RECORDS FOR THE TASK

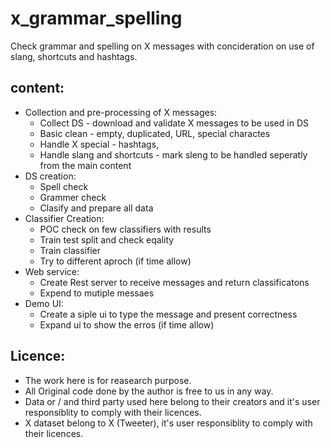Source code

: # x_grammar_spelling
Check grammar and spelling on X messages with concideration on use of slang, shortcuts and hashtags.

## content:
- Collection and pre-processing of X messages:
  - Collect DS - download and validate X messages to be used in DS 
  - Basic clean - empty, duplicated, URL, special charactes 
  - Handle X special - hashtags,
  - Handle slang and shortcuts - mark sleng to be handled seperatly from the main content
- DS creation:
  - Spell check
  - Grammer check
  - Clasify and prepare all data
- Classifier Creation:
  - POC check on few classifiers with results
  - Train test split and check eqality
  - Train classifier
  - Try to different aproch (if time allow)
- Web service:
  - Create Rest server to receive messages and return classificatons
  - Expend to mutiple messaes
- Demo UI:
  - Create a siple ui to type the message and present correctness
  - Expand ui to show the erros (if time allow)     

## Licence:
- The work here is for reasearch purpose.
- All Original code done by the author is free to us in any way. 
- Data or / and third party used here belong to their creators and it's user responsiblity to comply with their licences. 
- X dataset belong to X (Tweeter), it's user responsiblity to comply with their licences. 
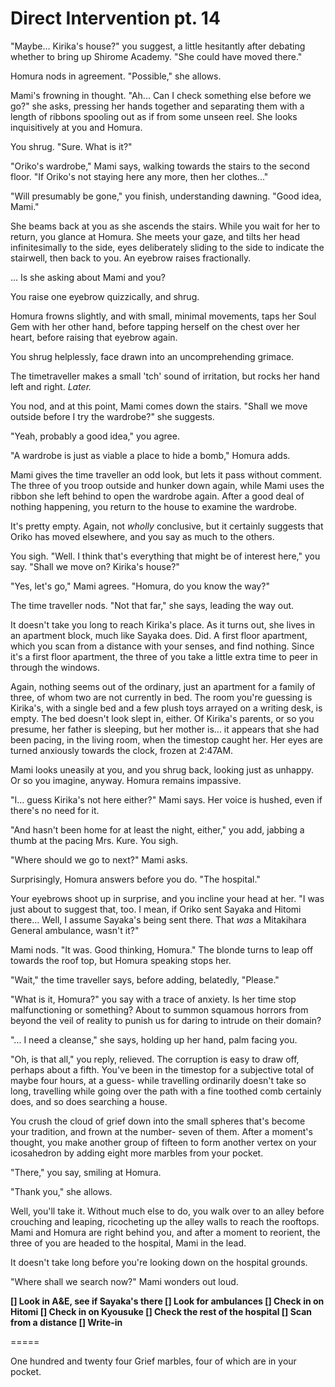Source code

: # Direct Intervention pt. 14

"Maybe... Kirika's house?" you suggest, a little hesitantly after debating whether to bring up Shirome Academy. "She could have moved there."

Homura nods in agreement. "Possible," she allows.

Mami's frowning in thought. "Ah... Can I check something else before we go?" she asks, pressing her hands together and separating them with a length of ribbons spooling out as if from some unseen reel. She looks inquisitively at you and Homura.

You shrug. "Sure. What is it?"

"Oriko's wardrobe," Mami says, walking towards the stairs to the second floor. "If Oriko's not staying here any more, then her clothes..."

"Will presumably be gone," you finish, understanding dawning. "Good idea, Mami."

She beams back at you as she ascends the stairs. While you wait for her to return, you glance at Homura. She meets your gaze, and tilts her head infinitesimally to the side, eyes deliberately sliding to the side to indicate the stairwell, then back to you. An eyebrow raises fractionally.

... Is she asking about Mami and you?

You raise one eyebrow quizzically, and shrug.

Homura frowns slightly, and with small, minimal movements, taps her Soul Gem with her other hand, before tapping herself on the chest over her heart, before raising that eyebrow again.

You shrug helplessly, face drawn into an uncomprehending grimace.

The timetraveller makes a small 'tch' sound of irritation, but rocks her hand left and right. *Later.*

You nod, and at this point, Mami comes down the stairs. "Shall we move outside before I try the wardrobe?" she suggests.

"Yeah, probably a good idea," you agree.

"A wardrobe is just as viable a place to hide a bomb," Homura adds.

Mami gives the time traveller an odd look, but lets it pass without comment. The three of you troop outside and hunker down again, while Mami uses the ribbon she left behind to open the wardrobe again. After a good deal of nothing happening, you return to the house to examine the wardrobe.

It's pretty empty. Again, not *wholly* conclusive, but it certainly suggests that Oriko has moved elsewhere, and you say as much to the others.

You sigh. "Well. I think that's everything that might be of interest here," you say. "Shall we move on? Kirika's house?"

"Yes, let's go," Mami agrees. "Homura, do you know the way?"

The time traveller nods. "Not that far," she says, leading the way out.

It doesn't take you long to reach Kirika's place. As it turns out, she lives in an apartment block, much like Sayaka does. Did. A first floor apartment, which you scan from a distance with your senses, and find nothing. Since it's a first floor apartment, the three of you take a little extra time to peer in through the windows.

Again, nothing seems out of the ordinary, just an apartment for a family of three, of whom two are not currently in bed. The room you're guessing is Kirika's, with a single bed and a few plush toys arrayed on a writing desk, is empty. The bed doesn't look slept in, either. Of Kirika's parents, or so you presume, her father is sleeping, but her mother is... it appears that she had been pacing, in the living room, when the timestop caught her. Her eyes are turned anxiously towards the clock, frozen at 2:47AM.

Mami looks uneasily at you, and you shrug back, looking just as unhappy. Or so you imagine, anyway. Homura remains impassive.

"I... guess Kirika's not here either?" Mami says. Her voice is hushed, even if there's no need for it.

"And hasn't been home for at least the night, either," you add, jabbing a thumb at the pacing Mrs. Kure. You sigh.

"Where should we go to next?" Mami asks.

Surprisingly, Homura answers before you do. "The hospital."

Your eyebrows shoot up in surprise, and you incline your head at her. "I was just about to suggest that, too. I mean, if Oriko sent Sayaka and Hitomi there... Well, I assume Sayaka's being sent there. That *was* a Mitakihara General ambulance, wasn't it?"

Mami nods. "It was. Good thinking, Homura." The blonde turns to leap off towards the roof top, but Homura speaking stops her.

"Wait," the time traveller says, before adding, belatedly, "Please."

"What is it, Homura?" you say with a trace of anxiety. Is her time stop malfunctioning or something? About to summon squamous horrors from beyond the veil of reality to punish us for daring to intrude on their domain?

"... I need a cleanse," she says, holding up her hand, palm facing you.

"Oh, is that all," you reply, relieved. The corruption is easy to draw off, perhaps about a fifth. You've been in the timestop for a subjective total of maybe four hours, at a guess- while travelling ordinarily doesn't take so long, travelling while going over the path with a fine toothed comb certainly does, and so does searching a house.

You crush the cloud of grief down into the small spheres that's become your tradition, and frown at the number- seven of them. After a moment's thought, you make another group of fifteen to form another vertex on your icosahedron by adding eight more marbles from your pocket.

"There," you say, smiling at Homura.

"Thank you," she allows.

Well, you'll take it. Without much else to do, you walk over to an alley before crouching and leaping, ricocheting up the alley walls to reach the rooftops. Mami and Homura are right behind you, and after a moment to reorient, the three of you are headed to the hospital, Mami in the lead.

It doesn't take long before you're looking down on the hospital grounds.

"Where shall we search now?" Mami wonders out loud.

**\[] Look in A\&E, see if Sayaka's there
\[] Look for ambulances
\[] Check in on Hitomi
\[] Check in on Kyousuke
\[] Check the rest of the hospital
\[] Scan from a distance
\[] Write-in**

\=====​

One hundred and twenty four Grief marbles, four of which are in your pocket.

EXERCISE BRIEF
Show each line of the material that includes the string "them" by copying it.

ANSWER BELOW
Mami's frowning in thought. "Ah... Can I check something else before we go?" she asks, pressing her hands together and separating them with a length of ribbons spooling out as if from some unseen reel. She looks inquisitively at you and Homura.
You crush the cloud of grief down into the small spheres that's become your tradition, and frown at the number- seven of them. After a moment's thought, you make another group of fifteen to form another vertex on your icosahedron by adding eight more marbles from your pocket.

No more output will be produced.